#' @title Grouping of sorted values into sets with smallest differences
#'
#' @description
#'
#' `groupConsecutive` groups **sorted** values in `x` for which the difference
#' is smaller than `maxDiff`. As a result, the mean difference between the
#' groups will always be larger than `maxDiff`, but difference between
#' individual values within the same group (e.g. between the first and last)
#' can be larger `maxDiff`.
#'
#' In detail, from the sorted `x`, the function starts from the smallest value
#' defining the first group as the one containing all values in `x` with a
#' difference to this first value which is `<= maxDiff`.
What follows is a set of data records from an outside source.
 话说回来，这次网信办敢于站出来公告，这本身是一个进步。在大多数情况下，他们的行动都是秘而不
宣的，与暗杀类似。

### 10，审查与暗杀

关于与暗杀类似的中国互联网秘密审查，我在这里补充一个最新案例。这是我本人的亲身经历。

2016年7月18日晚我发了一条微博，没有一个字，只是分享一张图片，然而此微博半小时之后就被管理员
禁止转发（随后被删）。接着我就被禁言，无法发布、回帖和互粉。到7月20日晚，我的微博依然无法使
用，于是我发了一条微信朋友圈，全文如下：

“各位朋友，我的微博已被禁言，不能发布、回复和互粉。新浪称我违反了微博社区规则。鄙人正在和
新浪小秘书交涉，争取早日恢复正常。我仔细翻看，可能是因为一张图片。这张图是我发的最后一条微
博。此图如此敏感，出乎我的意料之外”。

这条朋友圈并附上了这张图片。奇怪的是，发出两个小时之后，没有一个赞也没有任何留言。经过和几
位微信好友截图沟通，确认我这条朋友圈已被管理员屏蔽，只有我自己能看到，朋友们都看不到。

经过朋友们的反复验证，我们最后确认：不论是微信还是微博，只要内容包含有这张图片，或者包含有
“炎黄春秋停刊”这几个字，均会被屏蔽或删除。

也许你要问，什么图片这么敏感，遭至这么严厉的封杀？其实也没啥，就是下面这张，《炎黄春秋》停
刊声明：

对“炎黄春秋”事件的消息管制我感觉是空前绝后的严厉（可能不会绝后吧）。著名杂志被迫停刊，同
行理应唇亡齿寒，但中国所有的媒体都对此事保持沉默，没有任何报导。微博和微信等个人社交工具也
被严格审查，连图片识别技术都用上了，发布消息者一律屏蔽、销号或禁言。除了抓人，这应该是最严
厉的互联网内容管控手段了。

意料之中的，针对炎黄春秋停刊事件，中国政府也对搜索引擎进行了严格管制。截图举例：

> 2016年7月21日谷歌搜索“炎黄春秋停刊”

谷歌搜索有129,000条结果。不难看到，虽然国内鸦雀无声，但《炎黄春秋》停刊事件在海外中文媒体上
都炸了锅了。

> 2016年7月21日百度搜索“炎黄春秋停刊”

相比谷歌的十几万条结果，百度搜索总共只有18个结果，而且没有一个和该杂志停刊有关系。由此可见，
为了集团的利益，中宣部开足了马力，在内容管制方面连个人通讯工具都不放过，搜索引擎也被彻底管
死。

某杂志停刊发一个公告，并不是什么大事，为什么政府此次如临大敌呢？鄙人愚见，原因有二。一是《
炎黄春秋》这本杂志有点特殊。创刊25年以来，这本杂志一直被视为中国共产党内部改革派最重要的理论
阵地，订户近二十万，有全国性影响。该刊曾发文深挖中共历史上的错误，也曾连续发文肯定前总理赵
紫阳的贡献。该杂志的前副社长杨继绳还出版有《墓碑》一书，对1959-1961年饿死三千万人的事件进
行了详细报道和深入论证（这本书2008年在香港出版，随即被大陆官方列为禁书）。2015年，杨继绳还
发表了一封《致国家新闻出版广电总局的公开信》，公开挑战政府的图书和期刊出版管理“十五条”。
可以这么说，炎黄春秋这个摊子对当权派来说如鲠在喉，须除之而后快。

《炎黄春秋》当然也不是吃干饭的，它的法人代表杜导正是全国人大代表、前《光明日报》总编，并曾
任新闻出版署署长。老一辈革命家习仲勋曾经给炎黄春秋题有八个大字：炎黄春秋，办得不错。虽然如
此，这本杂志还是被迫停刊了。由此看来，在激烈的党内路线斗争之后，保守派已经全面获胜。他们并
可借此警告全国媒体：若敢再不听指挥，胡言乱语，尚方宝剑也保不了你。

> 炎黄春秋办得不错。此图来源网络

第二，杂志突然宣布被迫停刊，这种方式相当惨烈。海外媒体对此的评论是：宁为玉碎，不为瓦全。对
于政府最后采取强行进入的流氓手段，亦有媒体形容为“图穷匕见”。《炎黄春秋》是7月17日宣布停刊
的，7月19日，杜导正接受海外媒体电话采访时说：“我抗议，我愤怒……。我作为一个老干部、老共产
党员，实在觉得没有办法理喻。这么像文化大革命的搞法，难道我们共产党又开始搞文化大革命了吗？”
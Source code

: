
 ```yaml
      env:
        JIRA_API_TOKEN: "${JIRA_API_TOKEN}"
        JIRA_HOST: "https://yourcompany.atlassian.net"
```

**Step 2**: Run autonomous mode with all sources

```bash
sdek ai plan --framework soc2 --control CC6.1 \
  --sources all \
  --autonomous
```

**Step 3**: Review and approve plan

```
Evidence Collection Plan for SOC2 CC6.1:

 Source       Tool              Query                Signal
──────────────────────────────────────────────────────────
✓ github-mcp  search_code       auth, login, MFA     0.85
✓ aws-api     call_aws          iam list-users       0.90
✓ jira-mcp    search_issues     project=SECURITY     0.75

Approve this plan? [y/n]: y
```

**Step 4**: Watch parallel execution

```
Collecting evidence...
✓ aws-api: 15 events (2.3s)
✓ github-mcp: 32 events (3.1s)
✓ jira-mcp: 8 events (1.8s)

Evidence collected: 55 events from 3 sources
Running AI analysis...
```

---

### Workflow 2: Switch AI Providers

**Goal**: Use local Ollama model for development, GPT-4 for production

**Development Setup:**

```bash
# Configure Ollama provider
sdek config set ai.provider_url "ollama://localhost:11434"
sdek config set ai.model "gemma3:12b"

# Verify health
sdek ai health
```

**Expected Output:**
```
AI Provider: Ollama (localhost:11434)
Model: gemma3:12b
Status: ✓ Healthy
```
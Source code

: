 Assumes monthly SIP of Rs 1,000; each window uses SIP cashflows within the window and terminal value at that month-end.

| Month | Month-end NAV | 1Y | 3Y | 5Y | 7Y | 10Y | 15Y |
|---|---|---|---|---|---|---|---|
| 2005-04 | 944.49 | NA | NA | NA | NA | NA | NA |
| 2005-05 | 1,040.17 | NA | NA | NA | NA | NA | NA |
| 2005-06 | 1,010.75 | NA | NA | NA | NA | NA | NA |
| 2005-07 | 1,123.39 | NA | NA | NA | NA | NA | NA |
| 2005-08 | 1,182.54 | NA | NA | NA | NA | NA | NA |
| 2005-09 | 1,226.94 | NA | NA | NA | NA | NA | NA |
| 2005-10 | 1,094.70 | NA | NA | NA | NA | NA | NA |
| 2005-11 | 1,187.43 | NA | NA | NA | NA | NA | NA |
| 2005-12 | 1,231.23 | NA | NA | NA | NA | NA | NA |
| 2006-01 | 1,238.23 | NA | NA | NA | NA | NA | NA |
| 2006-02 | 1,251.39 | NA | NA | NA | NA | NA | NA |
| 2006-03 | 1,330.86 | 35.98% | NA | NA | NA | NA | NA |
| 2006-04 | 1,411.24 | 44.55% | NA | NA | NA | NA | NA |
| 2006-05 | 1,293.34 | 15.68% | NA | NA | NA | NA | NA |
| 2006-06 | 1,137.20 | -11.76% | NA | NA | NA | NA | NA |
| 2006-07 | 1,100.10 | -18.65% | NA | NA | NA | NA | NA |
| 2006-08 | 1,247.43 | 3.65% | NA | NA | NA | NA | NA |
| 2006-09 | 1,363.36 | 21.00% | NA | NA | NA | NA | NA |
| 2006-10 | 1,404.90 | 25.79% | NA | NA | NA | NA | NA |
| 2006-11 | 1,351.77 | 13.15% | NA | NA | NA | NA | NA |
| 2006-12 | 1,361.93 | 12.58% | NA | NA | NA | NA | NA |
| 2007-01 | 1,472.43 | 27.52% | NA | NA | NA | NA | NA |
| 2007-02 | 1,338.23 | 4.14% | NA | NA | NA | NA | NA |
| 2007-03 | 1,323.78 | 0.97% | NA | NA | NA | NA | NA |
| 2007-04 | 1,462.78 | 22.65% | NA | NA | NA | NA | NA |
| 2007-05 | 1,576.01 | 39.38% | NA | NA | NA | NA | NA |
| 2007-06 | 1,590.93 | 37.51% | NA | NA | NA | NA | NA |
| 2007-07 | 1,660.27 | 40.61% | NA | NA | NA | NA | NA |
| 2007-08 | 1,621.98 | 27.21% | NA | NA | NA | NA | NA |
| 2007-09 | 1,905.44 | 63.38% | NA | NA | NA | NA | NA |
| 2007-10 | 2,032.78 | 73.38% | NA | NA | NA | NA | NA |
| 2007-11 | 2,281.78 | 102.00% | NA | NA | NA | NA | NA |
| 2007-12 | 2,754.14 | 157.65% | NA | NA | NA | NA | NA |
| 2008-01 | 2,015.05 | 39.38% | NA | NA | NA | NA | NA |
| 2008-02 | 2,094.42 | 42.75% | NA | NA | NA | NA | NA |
#' The next group is the defined based on the next larger value that is not part
#' of the first group and includes all values with a difference `<= maxDiff` to
#' this value. For values fulfilling this criteria but being already part of
#' a previous group, the differences to the mean value of the current group
#' and to the mean of previous groups are compared and values are assigned to
#' the group to which they have the smallest difference.
#'
#' Example: values `1.1, 1.9, 2.2` should be grouped with a `maxDiff = 1`. The
#' first group is defined to include all values for which the difference to the
#' first value (`1.1`) is smaller `maxDiff`. Thus, the first group is defined
#' to contain values `1.1 and 1.9`. Then the next group is defined based on the
#' next larger value not part of any group, `2.2`. This group contains values
#' `1.9` and `2.2` with the value `1.9` being already assigned to the first
#' group. The difference between this value `1.9` and the mean of the
#' current group (`mean(c(1.9, 2.2)`) is then compared to the difference of
#' `1.9` to the mean value of the group `1.9` is already part of
#' (which is `mean(c(1.1, 1.9))`). Since the difference to the second group is
#' smaller, `1.9` is removed from the first group and assigned to the second
#' one.
#'
#' @note
#'
#' The difference between consecutive (ordered) values within a defined group
#' is always `<= maxDiff`, but the difference between e.g. the first and the
#' last of the (ordered) values can be larger than `maxDiff`. See
#' [groupClosest()] for a more stringent grouping function.
#'
#' @param x `numeric` of values that should be grouped.
#'
#' @param maxDiff `numeric(1)` defining the threshold for difference between
#' values in `x` to be grouped into the same group.
#'
#' @return `integer` with the group assignment (values grouped together have
#' the same return value).
#'
#' @author Johannes Rainer
#'
#' @family grouping operations
#'
#' @export
#'
#' @examples
#'
#' ## The example described above
#' x <- c(1.1, 1.9, 2.2)
#' groupConsecutive(x)
#'
#' x <- c(1.1, 1.5, 1.7, 2.3, 2.7, 4.3, 4.4, 4.9, 5.2, 5.4, 5.8, 6, 7,
#' 9, 9.5, 15)
#'
#' groupConsecutive(x)
#' ## value 5.2 was initially grouped with 4.3 (because their difference is
#' ## smaller 1, but then re-grouped together with 5.4 because the difference
#' ## between 5.4 (the next value outside the group of 4.3) and 5.2 is smaller
#' ## than its difference to the mean value of the group for value 4.3
#'
#' ## Example for a case in which values are NOT grouped into the same group
#' ## even if the difference between them is <= maxDiff
#' a <- c(4.9, 5.2, 5.4)
#' groupConsecutive(a, maxDiff = 0.3)
groupConsecutive <- function(x, maxDiff = 1) {
if (is.unsorted(x)) {
idx <- order(x)
x <- x[idx]
} else idx <- integer()
x_len <- length(x)
x_groups <- rep(NA_integer_, x_len)
i <- 1
group_id <- 1
while(any(is.na(x_groups))) {
grp <- which(abs(x - x[i]) <= maxDiff)
## Check if they are already part of a previous group
not_in_prev_grp <- is.na(x_groups[grp])
in_prev_grp <- grp[!not_in_prev_grp]
## grp <- grp[not_in_prev_grp]
if (length(in_prev_grp)) {
## compare difference to current x[i] to mean of previous group(s)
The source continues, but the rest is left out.